Adını bile bilmeden yola çıktığı bu adam o gökyüzünün altında kalan ilk kişiydi, yaşlı kadının yüreğine en ince telinden dokunan sesiyle söylemesinden dolayı ismini hatırlıyordu fakat söylemeye hazır değildi adını, bu bir nevi kabul etmekti elinde ki kanı.
Yüzünde ki kanlar temizlenmişti fakat dalgın adamın ıslak geriye taranmış saçlarından kanayan kaşını gördü. Dikilmeliydi belki de küçük bir pansuman iş görürdü.

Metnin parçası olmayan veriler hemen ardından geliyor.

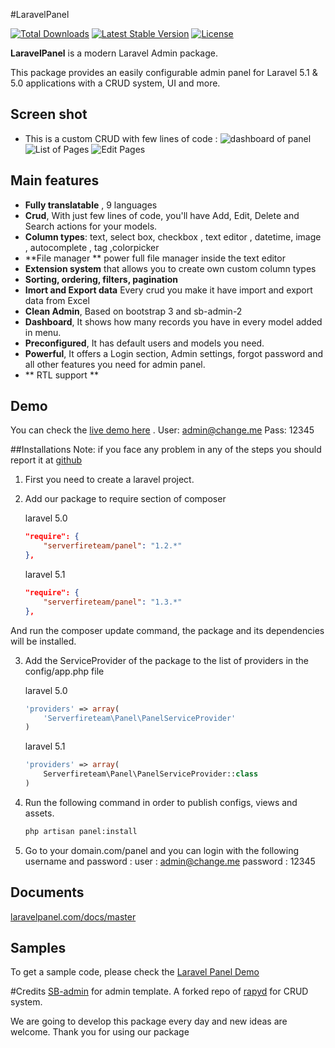 #LaravelPanel

[![Total Downloads](https://poser.pugx.org/serverfireteam/panel/downloads.svg)](https://packagist.org/packages/serverfireteam/panel)
[![Latest Stable Version](https://poser.pugx.org/serverfireteam/panel/v/stable.svg)](https://packagist.org/packages/serverfireteam/panel)
[![License](https://poser.pugx.org/serverfireteam/panel/license.svg)](https://packagist.org/packages/serverfireteam/panel)

**LaravelPanel** is a modern Laravel Admin package. 

This package provides an easily configurable admin panel for Laravel 5.1 & 5.0  applications with a CRUD system, UI and more.

## Screen shot 
- This is a custom CRUD with few lines of code :
![dashboard of panel](https://raw.githubusercontent.com/serverfireteam/panel/master/public/img/serverfire-panel-dashboard.jpg)
![List of Pages](https://raw.githubusercontent.com/serverfireteam/panel/master/public/img/serverfire-panel-crud.jpg)
![Edit Pages](https://raw.githubusercontent.com/serverfireteam/panel/master/public/img/serverfire-panel-crud-edit.jpg)

## Main features


- **Fully translatable** , 9 languages
- **Crud**, With just few lines of code, you'll have Add, Edit, Delete and Search actions for your models.
- **Column types**: text, select box, checkbox , text editor , datetime, image , autocomplete  , tag ,colorpicker 
- **File manager ** power full file manager inside the text editor 
- **Extension system** that allows you to create own custom column types
- **Sorting, ordering, filters, pagination**
- **Imort and Export data** Every  crud you make it have import and export data from Excel  
- **Clean Admin**, Based on bootstrap 3 and sb-admin-2 
- **Dashboard**, It shows how many records you have in every model added in menu.
- **Preconfigured**, It has default users and models you need.
- **Powerful**, It offers a Login section, Admin settings, forgot password and all other features you need for admin panel.
- ** RTL support **


## Demo 
You can check the [live demo here](http://demo.serverfire.net/panel) .
User: admin@change.me
Pass: 12345 

##Installations 
Note: if you face any problem in any of the steps you should report it at [github](https://github.com/serverfireteam/panel/issues/new)

1. First you need to create a laravel project.

2. Add our package to require section of composer 
    
    laravel 5.0
    ```json
    "require": {
        "serverfireteam/panel": "1.2.*"
    },
    ```
    laravel 5.1
    ```json
    "require": {
        "serverfireteam/panel": "1.3.*"
    },
    ```

And run the composer update command, the package and its dependencies will be installed.

3. Add the ServiceProvider of the package to the list of providers in the config/app.php file

    laravel 5.0
    ```php
    'providers' => array(
        'Serverfireteam\Panel\PanelServiceProvider'
    )
    ```
    laravel 5.1
    ```php
    'providers' => array(
        Serverfireteam\Panel\PanelServiceProvider::class
    )
    ```

4. Run the following command in order to publish configs, views and assets.  

    ```bash
    php artisan panel:install

    ```
5. Go to your domain.com/panel and you can login with the following username and password :
    user : admin@change.me
    password : 12345


## Documents    
[laravelpanel.com/docs/master](http://laravelpanel.com/docs/master) 

## Samples
To get a sample code, please check the [Laravel Panel Demo](https://github.com/laravelpanel/demo)

#Credits 
[SB-admin](http://startbootstrap.com/template-overviews/sb-admin/) for admin template.
A forked repo of [rapyd](http://rapyd.com) for CRUD system.


We are going to develop this package every day and new ideas are welcome.
Thank you for using our package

Yataktan doğrulurken gözüne çarpan kutudan birkaç kağıt peçeteyi alıp onu farketmesini beklemeden ona uzattı.
" Kaşın kanıyor? " Dedi umursamaz görünmeye çalıştı fakat genç adam ona tüm algıları kapalı bir sersem gibi bakmıştı.
Ardından elinde ki peçeteye döndü, " Ne? " Dedi bomboş.
" Kaşın..." Genç adam hızla elini kaşına attı. Eline bulaşan sıvıyla geri çekti elini.
Ne diyenin ne de dediklerinin zerre kıymeti yokmuş gibi hızla uzanıp kendi aldığı peçeteyi bastırdı kaşına. Ardından peçete kutusunu yatağın üstüne attı. Kalktığı yataktan ayakta kalakaldı öylece onun sessizliğiyle muhatabı kesip cama yöneldi. Gördüğü silüetle ardından hızla geri çekildi.
Kendinden utanıyordu...bu gördüğü her kimse ondan da ve herkesten aynı şekilde aynı dozda utanıyordu. Aynı zamanda bu yaşadıklarının sebebi olan o kıza da öfke dolup dolup taşıyordu.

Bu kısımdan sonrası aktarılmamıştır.